> Problem:
Go over these records and count the lines with the string "products" in them; the count is all that should be returned.

> The records:
"""

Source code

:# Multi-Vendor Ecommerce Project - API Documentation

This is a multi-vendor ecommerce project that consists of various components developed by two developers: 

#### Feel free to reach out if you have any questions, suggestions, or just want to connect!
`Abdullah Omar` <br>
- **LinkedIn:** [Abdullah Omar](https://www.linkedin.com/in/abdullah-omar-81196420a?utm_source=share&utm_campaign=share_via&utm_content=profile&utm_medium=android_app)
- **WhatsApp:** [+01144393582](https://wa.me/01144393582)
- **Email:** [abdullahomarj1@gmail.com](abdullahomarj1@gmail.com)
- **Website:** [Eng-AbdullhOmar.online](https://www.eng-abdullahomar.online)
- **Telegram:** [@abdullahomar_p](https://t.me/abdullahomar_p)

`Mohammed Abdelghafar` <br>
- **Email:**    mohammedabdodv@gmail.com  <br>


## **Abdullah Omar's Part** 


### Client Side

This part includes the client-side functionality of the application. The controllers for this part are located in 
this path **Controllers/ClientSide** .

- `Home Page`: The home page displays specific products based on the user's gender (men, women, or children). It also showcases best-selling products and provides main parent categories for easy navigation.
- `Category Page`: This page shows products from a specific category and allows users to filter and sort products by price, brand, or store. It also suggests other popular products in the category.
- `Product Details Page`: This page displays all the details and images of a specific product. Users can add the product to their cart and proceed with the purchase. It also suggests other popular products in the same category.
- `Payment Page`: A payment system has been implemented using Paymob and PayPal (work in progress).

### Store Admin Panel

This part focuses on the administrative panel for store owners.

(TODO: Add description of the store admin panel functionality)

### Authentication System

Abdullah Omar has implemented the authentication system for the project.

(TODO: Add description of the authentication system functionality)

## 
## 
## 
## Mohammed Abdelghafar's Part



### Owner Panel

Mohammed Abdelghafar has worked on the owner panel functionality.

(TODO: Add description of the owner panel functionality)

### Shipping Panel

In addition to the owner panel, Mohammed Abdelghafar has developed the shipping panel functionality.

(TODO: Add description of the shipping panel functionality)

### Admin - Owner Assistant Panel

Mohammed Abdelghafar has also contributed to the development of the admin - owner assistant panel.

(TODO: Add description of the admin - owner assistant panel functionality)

"""
"""

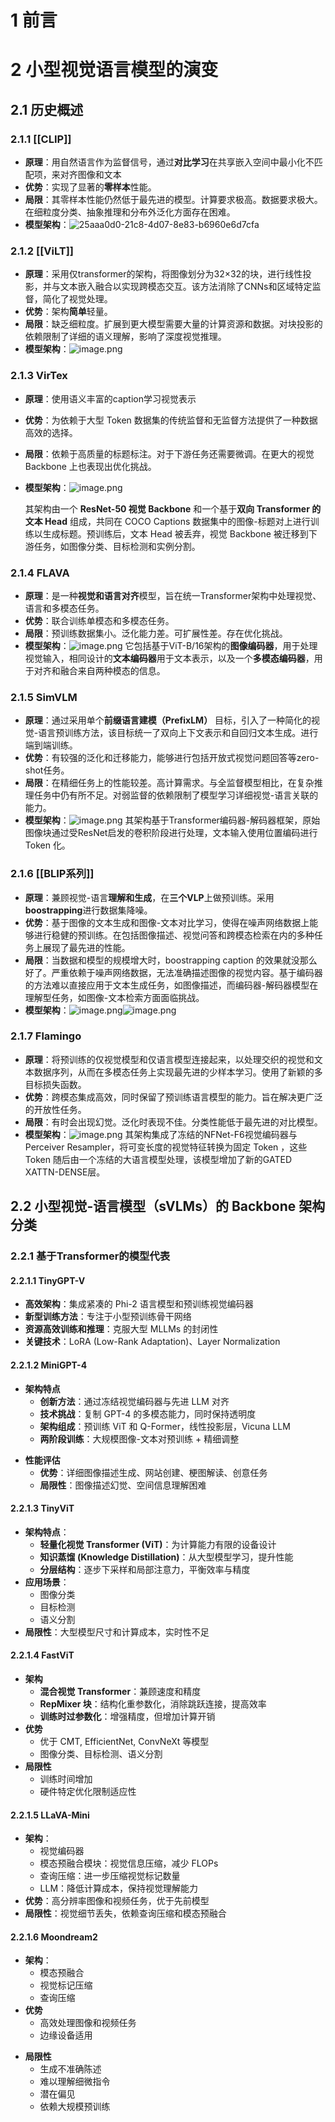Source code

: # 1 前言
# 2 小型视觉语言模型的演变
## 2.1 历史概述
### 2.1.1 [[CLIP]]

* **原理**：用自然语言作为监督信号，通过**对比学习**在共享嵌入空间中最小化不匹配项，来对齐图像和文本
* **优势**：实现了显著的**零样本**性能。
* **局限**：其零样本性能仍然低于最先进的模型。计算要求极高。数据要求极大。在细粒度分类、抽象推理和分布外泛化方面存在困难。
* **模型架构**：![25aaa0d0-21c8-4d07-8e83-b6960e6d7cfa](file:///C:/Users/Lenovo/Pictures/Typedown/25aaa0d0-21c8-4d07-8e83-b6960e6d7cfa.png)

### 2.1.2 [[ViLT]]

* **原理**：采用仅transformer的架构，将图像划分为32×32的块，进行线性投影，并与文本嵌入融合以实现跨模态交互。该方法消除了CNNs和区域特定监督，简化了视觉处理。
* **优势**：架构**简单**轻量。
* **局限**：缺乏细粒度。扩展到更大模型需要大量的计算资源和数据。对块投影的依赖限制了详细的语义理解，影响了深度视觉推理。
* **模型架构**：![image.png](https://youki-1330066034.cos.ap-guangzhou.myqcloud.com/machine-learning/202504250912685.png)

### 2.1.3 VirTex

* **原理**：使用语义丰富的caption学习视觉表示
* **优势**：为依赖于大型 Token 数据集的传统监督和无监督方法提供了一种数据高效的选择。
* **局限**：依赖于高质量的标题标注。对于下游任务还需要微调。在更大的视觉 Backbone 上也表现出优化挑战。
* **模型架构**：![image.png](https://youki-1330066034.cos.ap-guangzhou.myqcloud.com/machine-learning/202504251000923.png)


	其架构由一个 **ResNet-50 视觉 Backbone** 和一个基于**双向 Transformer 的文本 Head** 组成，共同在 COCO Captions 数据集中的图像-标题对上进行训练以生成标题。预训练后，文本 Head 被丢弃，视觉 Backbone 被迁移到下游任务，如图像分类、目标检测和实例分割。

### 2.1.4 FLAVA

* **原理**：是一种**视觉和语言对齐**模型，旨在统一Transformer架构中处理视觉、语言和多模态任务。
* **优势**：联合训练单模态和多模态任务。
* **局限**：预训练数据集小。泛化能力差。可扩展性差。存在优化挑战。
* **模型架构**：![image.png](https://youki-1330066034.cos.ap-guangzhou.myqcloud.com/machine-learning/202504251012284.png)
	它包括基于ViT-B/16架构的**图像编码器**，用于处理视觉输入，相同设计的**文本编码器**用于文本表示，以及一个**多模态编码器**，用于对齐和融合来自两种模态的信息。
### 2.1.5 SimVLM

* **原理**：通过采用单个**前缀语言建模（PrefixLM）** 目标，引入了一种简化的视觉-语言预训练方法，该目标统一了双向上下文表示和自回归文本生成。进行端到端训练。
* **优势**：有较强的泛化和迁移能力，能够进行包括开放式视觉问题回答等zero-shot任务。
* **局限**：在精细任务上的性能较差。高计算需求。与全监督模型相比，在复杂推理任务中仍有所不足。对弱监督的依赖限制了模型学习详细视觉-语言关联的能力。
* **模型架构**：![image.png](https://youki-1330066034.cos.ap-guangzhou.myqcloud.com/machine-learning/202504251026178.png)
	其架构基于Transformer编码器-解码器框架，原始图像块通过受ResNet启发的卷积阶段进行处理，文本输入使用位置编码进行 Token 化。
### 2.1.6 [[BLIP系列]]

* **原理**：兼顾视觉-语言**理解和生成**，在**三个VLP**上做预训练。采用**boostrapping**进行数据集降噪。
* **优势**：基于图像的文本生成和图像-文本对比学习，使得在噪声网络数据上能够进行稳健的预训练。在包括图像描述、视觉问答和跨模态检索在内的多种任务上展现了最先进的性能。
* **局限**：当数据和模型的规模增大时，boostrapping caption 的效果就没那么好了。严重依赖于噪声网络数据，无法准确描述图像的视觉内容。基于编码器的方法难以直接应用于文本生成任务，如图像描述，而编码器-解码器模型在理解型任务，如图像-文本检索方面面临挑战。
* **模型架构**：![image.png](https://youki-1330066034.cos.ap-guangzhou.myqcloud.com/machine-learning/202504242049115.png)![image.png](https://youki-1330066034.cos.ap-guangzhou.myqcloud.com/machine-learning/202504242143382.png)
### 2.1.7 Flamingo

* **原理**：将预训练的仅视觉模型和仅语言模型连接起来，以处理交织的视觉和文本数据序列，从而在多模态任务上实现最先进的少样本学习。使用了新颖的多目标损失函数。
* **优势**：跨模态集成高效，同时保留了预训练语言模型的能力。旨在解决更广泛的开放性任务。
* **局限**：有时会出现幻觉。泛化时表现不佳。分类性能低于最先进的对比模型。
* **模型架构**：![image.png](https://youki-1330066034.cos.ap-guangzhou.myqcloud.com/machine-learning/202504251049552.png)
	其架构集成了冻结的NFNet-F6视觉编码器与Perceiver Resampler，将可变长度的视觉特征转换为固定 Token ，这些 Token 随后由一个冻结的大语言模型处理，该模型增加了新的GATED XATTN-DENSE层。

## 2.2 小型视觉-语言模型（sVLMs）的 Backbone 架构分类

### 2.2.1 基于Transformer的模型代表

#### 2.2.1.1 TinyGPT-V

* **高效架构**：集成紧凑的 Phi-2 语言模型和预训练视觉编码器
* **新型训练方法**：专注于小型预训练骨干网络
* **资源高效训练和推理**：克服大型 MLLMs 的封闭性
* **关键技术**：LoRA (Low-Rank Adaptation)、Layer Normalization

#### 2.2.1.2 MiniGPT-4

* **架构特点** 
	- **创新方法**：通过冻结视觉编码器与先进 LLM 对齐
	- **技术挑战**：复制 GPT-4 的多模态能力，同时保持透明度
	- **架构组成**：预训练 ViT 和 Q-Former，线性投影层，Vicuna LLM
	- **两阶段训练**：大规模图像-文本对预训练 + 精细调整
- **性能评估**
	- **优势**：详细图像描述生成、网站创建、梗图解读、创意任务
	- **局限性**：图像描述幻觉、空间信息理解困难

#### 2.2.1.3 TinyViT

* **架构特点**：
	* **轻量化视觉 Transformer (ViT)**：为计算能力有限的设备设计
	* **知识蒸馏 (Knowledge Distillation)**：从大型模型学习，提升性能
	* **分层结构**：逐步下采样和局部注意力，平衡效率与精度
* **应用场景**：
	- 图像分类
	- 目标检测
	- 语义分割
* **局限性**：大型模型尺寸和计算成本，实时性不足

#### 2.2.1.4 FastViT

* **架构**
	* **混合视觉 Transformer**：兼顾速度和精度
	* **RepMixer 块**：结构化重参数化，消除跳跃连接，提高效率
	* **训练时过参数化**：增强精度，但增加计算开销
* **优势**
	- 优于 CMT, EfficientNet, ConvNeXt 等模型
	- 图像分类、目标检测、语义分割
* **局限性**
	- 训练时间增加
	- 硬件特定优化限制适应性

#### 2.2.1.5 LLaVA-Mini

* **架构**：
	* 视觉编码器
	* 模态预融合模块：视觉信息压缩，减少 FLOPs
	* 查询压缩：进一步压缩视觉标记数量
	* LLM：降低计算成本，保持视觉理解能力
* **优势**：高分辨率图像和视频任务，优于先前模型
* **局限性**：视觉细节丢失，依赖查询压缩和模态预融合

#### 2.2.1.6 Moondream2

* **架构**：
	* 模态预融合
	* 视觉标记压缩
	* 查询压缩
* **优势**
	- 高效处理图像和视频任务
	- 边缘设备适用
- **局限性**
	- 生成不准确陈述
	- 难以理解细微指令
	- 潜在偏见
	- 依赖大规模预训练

"""
"""

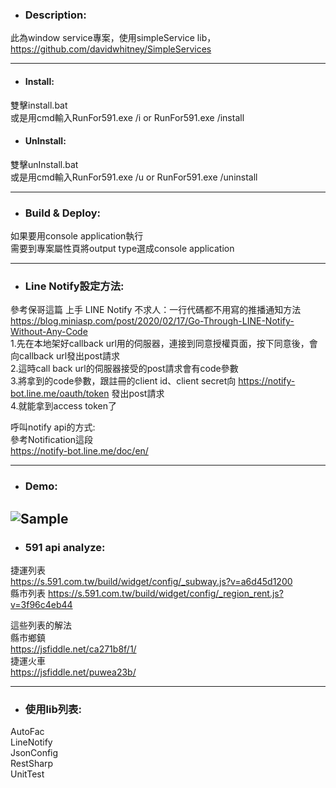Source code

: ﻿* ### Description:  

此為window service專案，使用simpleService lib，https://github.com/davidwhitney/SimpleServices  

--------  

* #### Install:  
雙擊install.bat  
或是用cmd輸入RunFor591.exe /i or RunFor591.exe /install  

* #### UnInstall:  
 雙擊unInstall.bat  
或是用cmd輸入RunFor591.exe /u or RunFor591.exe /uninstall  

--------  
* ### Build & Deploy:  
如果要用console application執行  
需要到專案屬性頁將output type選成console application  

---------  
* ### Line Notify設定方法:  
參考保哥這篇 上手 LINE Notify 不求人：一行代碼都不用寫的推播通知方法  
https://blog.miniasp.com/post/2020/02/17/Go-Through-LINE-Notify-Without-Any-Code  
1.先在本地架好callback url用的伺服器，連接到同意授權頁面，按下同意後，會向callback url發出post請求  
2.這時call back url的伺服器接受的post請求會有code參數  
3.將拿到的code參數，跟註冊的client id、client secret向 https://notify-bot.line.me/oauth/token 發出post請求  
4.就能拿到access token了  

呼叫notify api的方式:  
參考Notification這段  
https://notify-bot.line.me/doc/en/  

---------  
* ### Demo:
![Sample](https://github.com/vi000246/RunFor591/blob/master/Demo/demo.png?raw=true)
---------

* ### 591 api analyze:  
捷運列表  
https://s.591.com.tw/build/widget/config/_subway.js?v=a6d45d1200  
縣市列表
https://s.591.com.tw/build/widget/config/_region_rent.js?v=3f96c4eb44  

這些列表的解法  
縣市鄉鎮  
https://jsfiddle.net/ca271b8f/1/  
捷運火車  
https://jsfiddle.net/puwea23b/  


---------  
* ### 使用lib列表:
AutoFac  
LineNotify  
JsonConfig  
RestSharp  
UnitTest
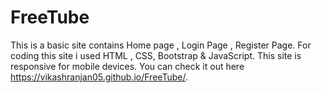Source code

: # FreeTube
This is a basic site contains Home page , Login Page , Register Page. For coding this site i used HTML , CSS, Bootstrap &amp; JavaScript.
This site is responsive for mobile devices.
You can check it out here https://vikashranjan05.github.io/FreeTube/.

"""

> Reply to the task:
3